EXERCISE: How many of the lines below include "possible"? Give the number and no other words.

##### SUPPLIED DATA #####

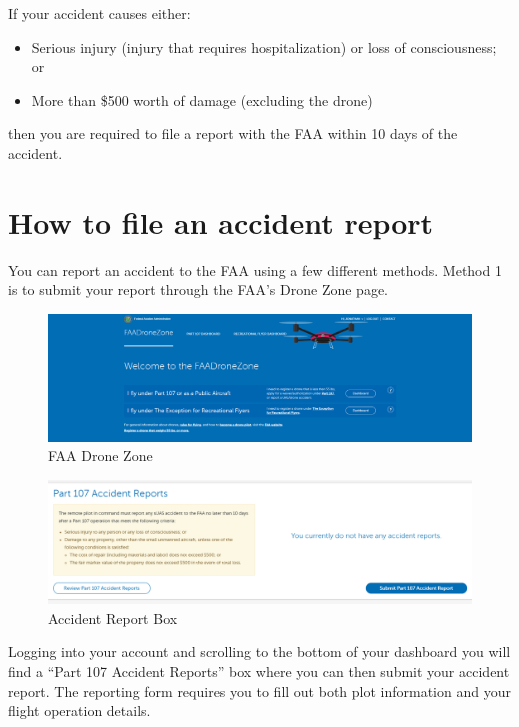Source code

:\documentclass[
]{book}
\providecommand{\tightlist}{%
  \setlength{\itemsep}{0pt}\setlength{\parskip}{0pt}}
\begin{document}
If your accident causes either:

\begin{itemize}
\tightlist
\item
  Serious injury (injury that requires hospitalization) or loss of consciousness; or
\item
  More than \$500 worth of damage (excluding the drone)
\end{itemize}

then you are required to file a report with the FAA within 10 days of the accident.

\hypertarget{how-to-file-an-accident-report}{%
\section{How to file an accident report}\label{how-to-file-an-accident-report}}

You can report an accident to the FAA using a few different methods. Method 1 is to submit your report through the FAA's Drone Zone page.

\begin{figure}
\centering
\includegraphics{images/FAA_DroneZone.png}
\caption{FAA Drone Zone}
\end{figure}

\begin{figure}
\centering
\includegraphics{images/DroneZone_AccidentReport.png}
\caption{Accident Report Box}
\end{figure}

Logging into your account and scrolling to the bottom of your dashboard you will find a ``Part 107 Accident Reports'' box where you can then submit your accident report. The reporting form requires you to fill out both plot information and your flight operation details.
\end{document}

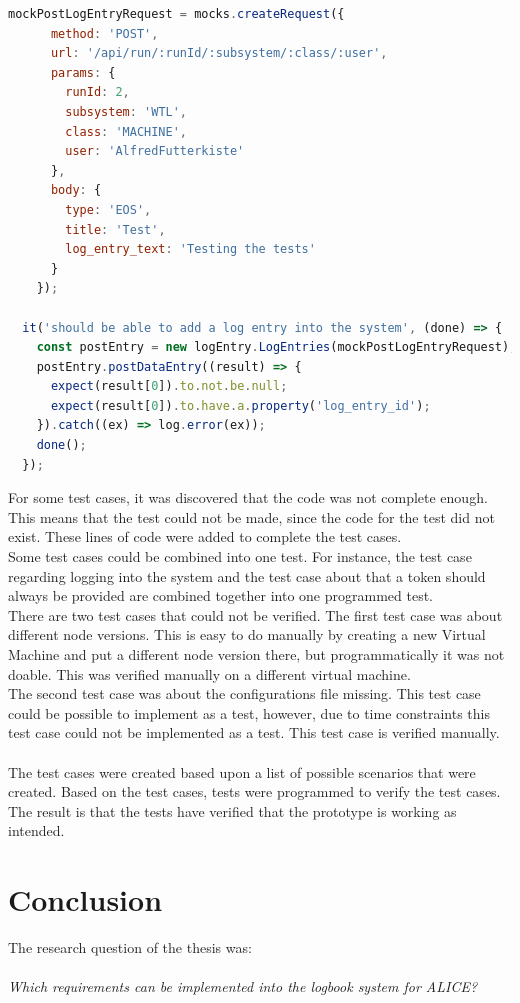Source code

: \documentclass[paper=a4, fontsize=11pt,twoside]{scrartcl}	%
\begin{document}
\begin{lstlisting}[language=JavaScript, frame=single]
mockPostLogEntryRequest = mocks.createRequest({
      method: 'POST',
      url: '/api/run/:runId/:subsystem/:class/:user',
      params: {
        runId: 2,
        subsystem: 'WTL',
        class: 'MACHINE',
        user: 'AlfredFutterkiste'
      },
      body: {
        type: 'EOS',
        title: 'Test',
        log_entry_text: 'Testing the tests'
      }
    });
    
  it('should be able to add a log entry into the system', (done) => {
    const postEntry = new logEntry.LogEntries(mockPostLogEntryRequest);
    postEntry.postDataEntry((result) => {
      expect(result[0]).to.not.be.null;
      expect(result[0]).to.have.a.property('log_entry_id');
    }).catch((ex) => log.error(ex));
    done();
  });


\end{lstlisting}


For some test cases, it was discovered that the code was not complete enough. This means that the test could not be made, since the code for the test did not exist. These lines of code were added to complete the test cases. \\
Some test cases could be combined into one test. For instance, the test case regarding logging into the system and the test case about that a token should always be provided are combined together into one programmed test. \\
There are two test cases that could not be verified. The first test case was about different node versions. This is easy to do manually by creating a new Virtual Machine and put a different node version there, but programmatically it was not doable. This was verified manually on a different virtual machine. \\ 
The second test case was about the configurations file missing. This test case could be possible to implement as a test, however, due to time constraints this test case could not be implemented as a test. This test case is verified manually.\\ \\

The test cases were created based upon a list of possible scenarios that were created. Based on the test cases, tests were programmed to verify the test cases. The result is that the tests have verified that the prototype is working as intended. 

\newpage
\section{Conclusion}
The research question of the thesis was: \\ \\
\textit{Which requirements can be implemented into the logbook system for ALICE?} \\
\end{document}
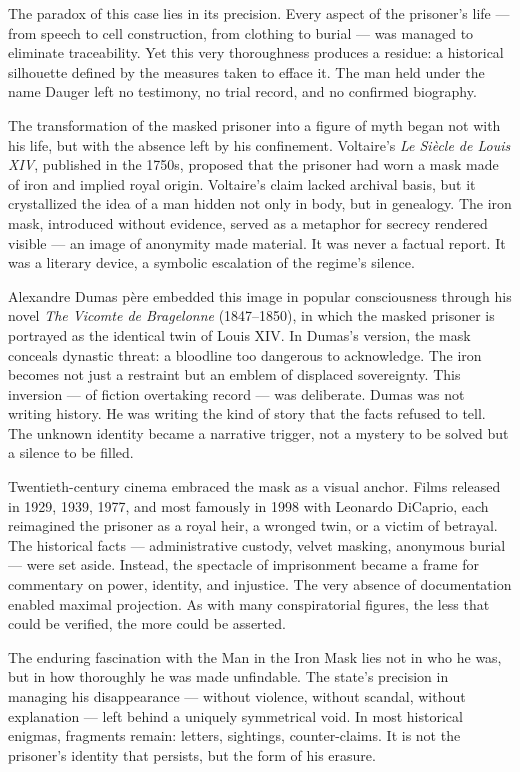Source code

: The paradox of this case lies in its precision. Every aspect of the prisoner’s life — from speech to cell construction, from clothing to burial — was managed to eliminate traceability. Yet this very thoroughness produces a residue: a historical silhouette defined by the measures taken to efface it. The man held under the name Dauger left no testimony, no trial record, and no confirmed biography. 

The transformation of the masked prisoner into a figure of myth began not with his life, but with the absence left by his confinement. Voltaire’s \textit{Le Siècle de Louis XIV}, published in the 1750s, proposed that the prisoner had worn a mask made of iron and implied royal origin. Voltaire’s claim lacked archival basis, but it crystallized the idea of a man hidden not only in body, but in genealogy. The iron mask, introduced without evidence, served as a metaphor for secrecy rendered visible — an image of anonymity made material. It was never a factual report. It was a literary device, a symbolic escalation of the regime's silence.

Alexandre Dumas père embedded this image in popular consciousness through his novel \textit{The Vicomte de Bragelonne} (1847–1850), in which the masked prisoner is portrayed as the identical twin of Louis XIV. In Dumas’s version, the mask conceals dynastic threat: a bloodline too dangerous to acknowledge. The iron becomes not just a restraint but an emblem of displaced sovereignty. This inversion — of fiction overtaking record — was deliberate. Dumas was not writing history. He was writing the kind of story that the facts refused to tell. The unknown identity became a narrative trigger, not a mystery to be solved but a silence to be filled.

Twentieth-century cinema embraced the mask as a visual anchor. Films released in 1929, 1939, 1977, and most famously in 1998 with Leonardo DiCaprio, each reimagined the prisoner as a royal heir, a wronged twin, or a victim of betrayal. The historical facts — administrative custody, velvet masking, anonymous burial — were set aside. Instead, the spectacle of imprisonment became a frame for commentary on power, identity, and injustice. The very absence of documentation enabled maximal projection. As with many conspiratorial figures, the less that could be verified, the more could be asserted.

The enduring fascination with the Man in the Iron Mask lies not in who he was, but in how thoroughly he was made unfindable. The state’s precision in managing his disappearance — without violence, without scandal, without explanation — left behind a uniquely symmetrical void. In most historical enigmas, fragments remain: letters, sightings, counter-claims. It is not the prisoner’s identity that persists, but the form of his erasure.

#####

WRITTEN RESPONSE: 2